Ferguson, Niall (2008-03-17). Empire: The Rise and Demise of the British World Order and the Lessons for Global Power (p. 165). Perseus Books Group. Kindle Edition.

By this time India had a large class of British factory owners and businessmen who had created textile and other factories in India. They led lives of extreme privilege and were very jealous of it. They responded with extreme outrage and a torrent of racist rhetoric.

The Viceroy and his deputy retreated to their Summer headquarters at Simla, hoping for the storm to subside. It didn't, of course, and in the end the bill was drastically watered down.

Ferguson sees this as a key moment in the Indian independence movement. The bill itself would have only affected about 20 Indian magistrates, but the racist torrent it evoked convinced the emerging new Indian elite - that is to say, those educated in Western ways, as distinct from the old elite of princes - that their future was not with the British.

As the Indian Mirror put it:

For the first time in modern history, Hindus, Mohammedans, Sikhs, Rajputs, Bengalis, Madrasis, Bombayites, Punjabis, and Purbiahs have united to join a constitutional combination. Whole races and classes, who never before took any interest in the affairs of their country, are taking it now with a zeal and an earnestness which more than atone for their former apathy.
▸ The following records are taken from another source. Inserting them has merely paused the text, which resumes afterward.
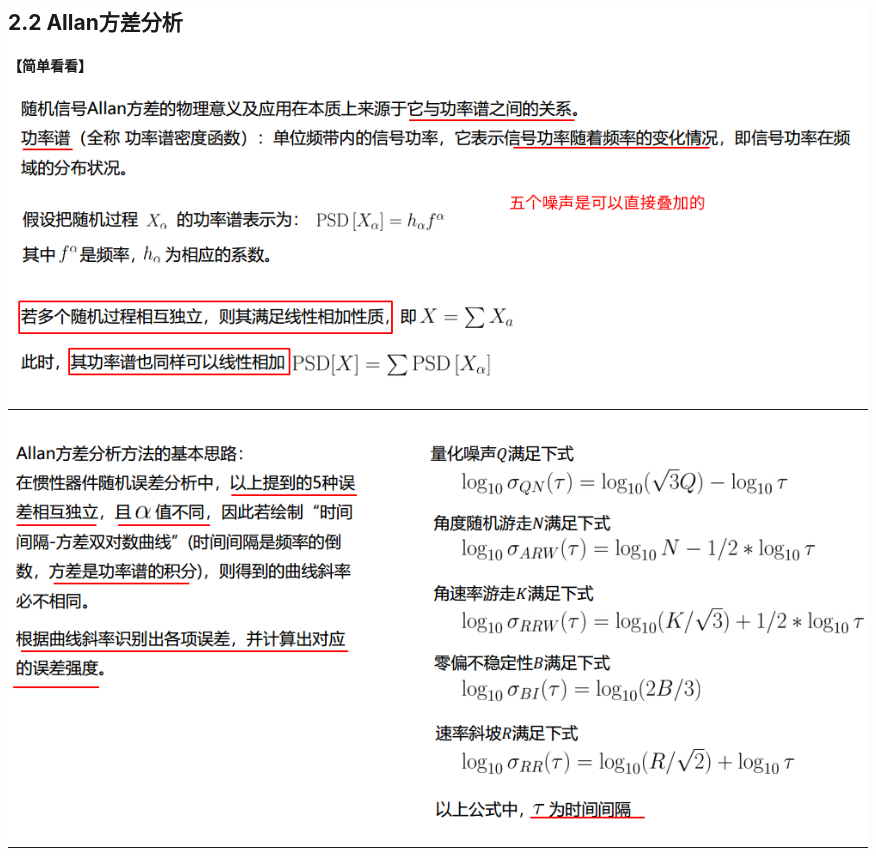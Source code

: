 ## 2.2 Allan方差分析

**【简单看看】**

![image-20210201193908215](IMU航迹推算.assets/image-20210201193908215.png)

------

![image-20210201194044606](IMU航迹推算.assets/image-20210201194044606.png)

------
Just two years after the White Mutiny, the first meeting of the Indian National Congress was held. Though initially intended by its British founder to channel and thereby defuse Indian disaffection, Congress would quickly become the crucible of modern Indian nationalism. From the outset, it was attended by stalwarts of the educated class who served the British Raj, men like Janakinath Bose and an Allahabad lawyer named Motilal Nehru.

Ferguson, Niall (2008-03-17). Empire: The Rise and Demise of the British World Order and the Lessons for Global Power (pp. 170-171). Perseus Books Group. Kindle Edition.